Jamie Dimon made $28 million last year as CEO of J.P. Morgan. But he could have taken home more than double that amount if he’d accepted a Cabinet job in Donald Trump’s administration instead.
In the days following the November election, then-President-elect Trump’s team tried to recruit the bank chief to be the next Treasury Secretary. Dimon turned down the offer, Fortune reported at the time. In doing so, however, Dimon also gave up an immediate payday of nearly $70 million, new securities filings show.
A day after releasing Dimon’s annual letter to shareholders, J.P. Morgan Chase (JPM) Wednesday revealed details of its special provisions for compensating employees who leave the bank for government service. The so-called government office provisions allow employees, including Dimon, in certain circumstances to walk away with the full amount of the stock-based pay and bonuses that they would otherwise lose when they resigned from the firm.
When an employee takes a government job that requires divesting of assets in order to prevent conflicts of interest—as the role of Treasury Secretary certainly would, and did for the current holder of that office, Steven Mnuchin—J.P. Morgan’s policy fast-tracks the vesting of the employee’s stock awards.

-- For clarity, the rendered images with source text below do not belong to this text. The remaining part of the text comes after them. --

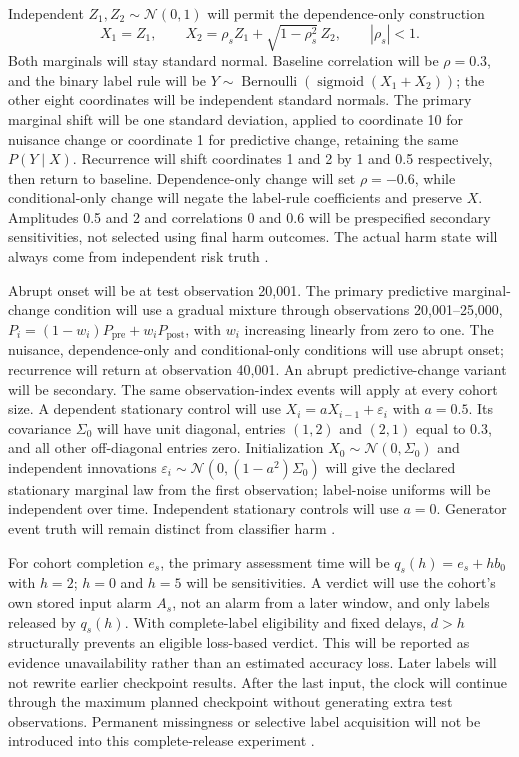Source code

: Independent $Z_1,Z_2\sim\mathcal N(0,1)$ will permit the dependence-only construction
\begin{equation}
X_1=Z_1,\qquad X_2=\rho_sZ_1+\sqrt{1-\rho_s^2}\,Z_2,\qquad |\rho_s|<1.
\end{equation}
Both marginals will stay standard normal. Baseline correlation will be $\rho=0.3$, and the binary label rule will be $Y\sim\operatorname{Bernoulli}(\operatorname{sigmoid}(X_1+X_2))$; the other eight coordinates will be independent standard normals. The primary marginal shift will be one standard deviation, applied to coordinate 10 for nuisance change or coordinate 1 for predictive change, retaining the same $P(Y\mid X)$. Recurrence will shift coordinates 1 and 2 by 1 and 0.5 respectively, then return to baseline. Dependence-only change will set $\rho=-0.6$, while conditional-only change will negate the label-rule coefficients and preserve $X$. Amplitudes 0.5 and 2 and correlations 0 and 0.6 will be prespecified secondary sensitivities, not selected using final harm outcomes. The actual harm state will always come from independent risk truth \cite{driftvis,gretton}.

Abrupt onset will be at test observation 20,001. The primary predictive marginal-change condition will use a gradual mixture through observations 20,001--25,000, $P_i=(1-w_i)P_{\mathrm{pre}}+w_iP_{\mathrm{post}}$, with $w_i$ increasing linearly from zero to one. The nuisance, dependence-only and conditional-only conditions will use abrupt onset; recurrence will return at observation 40,001. An abrupt predictive-change variant will be secondary. The same observation-index events will apply at every cohort size. A dependent stationary control will use $X_i=aX_{i-1}+\varepsilon_i$ with $a=0.5$. Its covariance $\Sigma_0$ will have unit diagonal, entries $(1,2)$ and $(2,1)$ equal to 0.3, and all other off-diagonal entries zero. Initialization $X_0\sim\mathcal N(0,\Sigma_0)$ and independent innovations $\varepsilon_i\sim\mathcal N(0,(1-a^2)\Sigma_0)$ will give the declared stationary marginal law from the first observation; label-noise uniforms will be independent over time. Independent stationary controls will use $a=0$. Generator event truth will remain distinct from classifier harm \cite{souza,cerqueira}.

For cohort completion $e_s$, the primary assessment time will be $q_s(h)=e_s+hb_0$ with $h=2$; $h=0$ and $h=5$ will be sensitivities. A verdict will use the cohort's own stored input alarm $A_s$, not an alarm from a later window, and only labels released by $q_s(h)$. With complete-label eligibility and fixed delays, $d>h$ structurally prevents an eligible loss-based verdict. This will be reported as evidence unavailability rather than an estimated accuracy loss. Later labels will not rewrite earlier checkpoint results. After the last input, the clock will continue through the maximum planned checkpoint without generating extra test observations. Permanent missingness or selective label acquisition will not be introduced into this complete-release experiment \cite{alencar}.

That means the person would receive the full value of his or her earned compensation—which is normally contingent upon continued service at the firm, and vests over time—right away.
In Dimon’s case, had he taken the Treasury job, he would have been entitled to a lump sum payout of $67.8 million, according to J.P. Morgan’s filing. That’s the value of the unvested stock compensation that he would have been forced to divest when he joined the Trump administration.
J.P. Morgan’s provision for compensating employees who leave to serve in government—a practice so common on Wall Street that it has become known as the proverbial “revolving door”—has become a point of contention in recent years, not only at the bank but for the industry as a whole.
For the third year in a row, the AFL-CIO, which represents labor unions and invests on their behalf, has submitted a shareholder proposal on J.P. Morgan’s proxy ballot calling for the bank to end what the group calls a “Government Service Golden Parachute.” In its proposal, the AFL-CIO argues, “In our view, the vesting of equity awards that would otherwise be forfeited after a voluntary termination is a windfall payment, not a form of deferred compensation for previous service.”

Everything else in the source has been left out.